Incluso en un sueño, el grito sonó intempestivo, y no solo me sobresaltó a mí. La turbación a la derecha del hemiciclo era total. ¿Viva? ¿España? Pero, ¿podían gritar eso desde el otro lado? Santiago Abascal y Pablo Casado se miraban el uno al otro como dos niños que hubieran perdido su juguete, e Inés Arrimadas se examinaba la punta del dedo índice como si acabara de descubrir que tenía la pólvora mojada.

Al momento, cambió la escena. Soñé entonces que estábamos en la sala de audiencias del Palacio de la Zarzuela, bajo la adusta mirada de Felipe VI y del pueblo español todo, que asistía al evento a través de las cámaras de televisión. En mi sueño, los miembros del nuevo Gobierno juraban por los dioses de su agrado, o prometían por ningún dios, por su conciencia, por su honor, por Snoopy o por Mafalda, pero al final todos acababan su juramento invariablemente con un: «y por España». Soñé que pronunciaban la palabra España sin vacilar, con determinación y alegría; ministros, ministras y ministres; homosexuales y heteros, comunistas, ecologistas, feministas, republicanos y socialdemócratas.

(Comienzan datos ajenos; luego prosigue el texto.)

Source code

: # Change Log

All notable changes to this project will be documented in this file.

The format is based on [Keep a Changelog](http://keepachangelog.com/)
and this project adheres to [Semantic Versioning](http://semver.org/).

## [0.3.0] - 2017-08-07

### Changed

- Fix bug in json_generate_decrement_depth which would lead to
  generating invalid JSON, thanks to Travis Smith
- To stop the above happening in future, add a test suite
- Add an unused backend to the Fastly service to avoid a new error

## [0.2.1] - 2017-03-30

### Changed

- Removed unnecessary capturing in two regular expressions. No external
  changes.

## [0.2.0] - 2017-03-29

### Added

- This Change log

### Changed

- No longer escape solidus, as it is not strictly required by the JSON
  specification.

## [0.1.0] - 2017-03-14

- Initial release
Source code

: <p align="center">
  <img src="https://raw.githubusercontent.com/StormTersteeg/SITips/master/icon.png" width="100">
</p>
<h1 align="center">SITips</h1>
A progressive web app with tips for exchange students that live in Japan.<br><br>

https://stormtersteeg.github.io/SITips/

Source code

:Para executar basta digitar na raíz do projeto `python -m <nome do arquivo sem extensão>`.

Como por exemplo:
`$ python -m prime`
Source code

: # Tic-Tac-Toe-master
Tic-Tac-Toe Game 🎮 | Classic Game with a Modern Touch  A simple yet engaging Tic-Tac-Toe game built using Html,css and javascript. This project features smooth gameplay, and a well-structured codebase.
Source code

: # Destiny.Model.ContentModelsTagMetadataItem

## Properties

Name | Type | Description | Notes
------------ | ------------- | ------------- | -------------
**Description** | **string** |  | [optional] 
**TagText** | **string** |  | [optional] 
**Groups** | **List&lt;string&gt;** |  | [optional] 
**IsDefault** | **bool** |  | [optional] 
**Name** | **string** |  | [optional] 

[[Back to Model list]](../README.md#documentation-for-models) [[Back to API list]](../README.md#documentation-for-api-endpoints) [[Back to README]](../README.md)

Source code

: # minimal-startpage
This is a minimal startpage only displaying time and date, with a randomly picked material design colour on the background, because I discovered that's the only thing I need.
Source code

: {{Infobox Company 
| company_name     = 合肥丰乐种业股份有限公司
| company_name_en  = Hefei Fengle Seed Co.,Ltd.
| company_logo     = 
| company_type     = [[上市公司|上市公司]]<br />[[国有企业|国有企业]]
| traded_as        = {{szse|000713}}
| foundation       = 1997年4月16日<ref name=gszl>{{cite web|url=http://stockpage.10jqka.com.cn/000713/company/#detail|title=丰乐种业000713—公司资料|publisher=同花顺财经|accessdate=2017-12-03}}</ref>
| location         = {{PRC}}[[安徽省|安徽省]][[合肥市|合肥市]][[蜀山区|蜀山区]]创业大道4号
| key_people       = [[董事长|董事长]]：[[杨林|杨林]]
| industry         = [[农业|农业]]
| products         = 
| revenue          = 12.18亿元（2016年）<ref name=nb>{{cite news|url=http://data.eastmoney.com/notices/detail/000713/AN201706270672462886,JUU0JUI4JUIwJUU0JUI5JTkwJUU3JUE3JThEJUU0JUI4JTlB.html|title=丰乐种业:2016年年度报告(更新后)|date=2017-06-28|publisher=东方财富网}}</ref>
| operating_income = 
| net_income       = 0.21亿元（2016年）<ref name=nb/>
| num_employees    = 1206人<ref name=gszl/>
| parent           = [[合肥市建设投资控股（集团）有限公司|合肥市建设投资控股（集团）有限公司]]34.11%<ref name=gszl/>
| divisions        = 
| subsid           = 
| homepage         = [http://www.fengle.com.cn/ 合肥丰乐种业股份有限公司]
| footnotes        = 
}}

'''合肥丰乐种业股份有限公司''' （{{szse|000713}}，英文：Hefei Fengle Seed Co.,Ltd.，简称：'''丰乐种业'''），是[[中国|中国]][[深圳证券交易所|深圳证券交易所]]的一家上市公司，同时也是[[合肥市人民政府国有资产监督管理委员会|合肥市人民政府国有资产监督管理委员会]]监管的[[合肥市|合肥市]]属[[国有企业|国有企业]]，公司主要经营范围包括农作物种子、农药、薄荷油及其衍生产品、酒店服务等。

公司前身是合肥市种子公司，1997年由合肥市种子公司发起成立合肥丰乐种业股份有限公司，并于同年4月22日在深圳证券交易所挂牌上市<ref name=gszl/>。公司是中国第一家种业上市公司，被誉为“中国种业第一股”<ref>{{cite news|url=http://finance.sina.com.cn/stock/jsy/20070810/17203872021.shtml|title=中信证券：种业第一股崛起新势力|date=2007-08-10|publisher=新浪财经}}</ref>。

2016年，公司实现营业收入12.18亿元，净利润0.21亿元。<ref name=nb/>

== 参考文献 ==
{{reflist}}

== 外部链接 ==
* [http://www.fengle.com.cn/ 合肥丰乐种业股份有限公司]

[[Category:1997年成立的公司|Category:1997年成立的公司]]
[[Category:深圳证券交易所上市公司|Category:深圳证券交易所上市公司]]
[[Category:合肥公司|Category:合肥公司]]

Soñé que estábamos ya en las escaleras de la Moncloa y la plantilla al completo de Pedro Sánchez posaba ante las cámaras como los X-Men con sus carteras llenas de poderes. La lógica de mi sueño seguía in crescendo y, mientras brillaban los flashes, de pronto, una de ellas, tal vez Camen Calvo, ¿o fue Irene Montero? espontánea y exultante, gritó: ¡Viva España! A lo que un estallido de euforia patriótica, de este y del otro lado de las cámaras, respondió: ¡Viva!

Todo el país había gritado, excepto, vivir para ver, el lado derecho del hemiciclo. La voz en off de Machado volvió de nuevo al sueño porque era esa, recitaba el poeta; la España de charanga y pandereta, cerrado y sacristía, devota de Frascuelo y de María, de espíritu burlón y de alma quieta. La España que tenía en ese grito al fin su mármol y su día, su infalible mañana, que en mi sueño era por fin ya hoy.

Los toros de (Bertín) Osborne, que sin duda habían confundido 'investir' con 'envestir', seguían mirándose unos a otros como príncipes destronados, y era miedo más que extrañeza lo que había en los ojos de esos nietos mimados de la dictadura, temerosos de que alguien se hubiera dado cuenta por fin de que, en democracia, el amor de la madre patria se reparte entre todos los hermanos por igual.

Mientras algunos irreductibles intentaban responder aquel ¡Viva España! con un: «¡Y Venezuela!», empecé a sentir que el sueño se esfumaba. Durante unos segundos de lucidez, en ese instante cotidiano y maravilloso en el que pasamos de un mundo a otro, sentí cierto alivio. Pero esa sensación no duró mucho. La realidad se hizo definitivamente conmigo. Y desperté.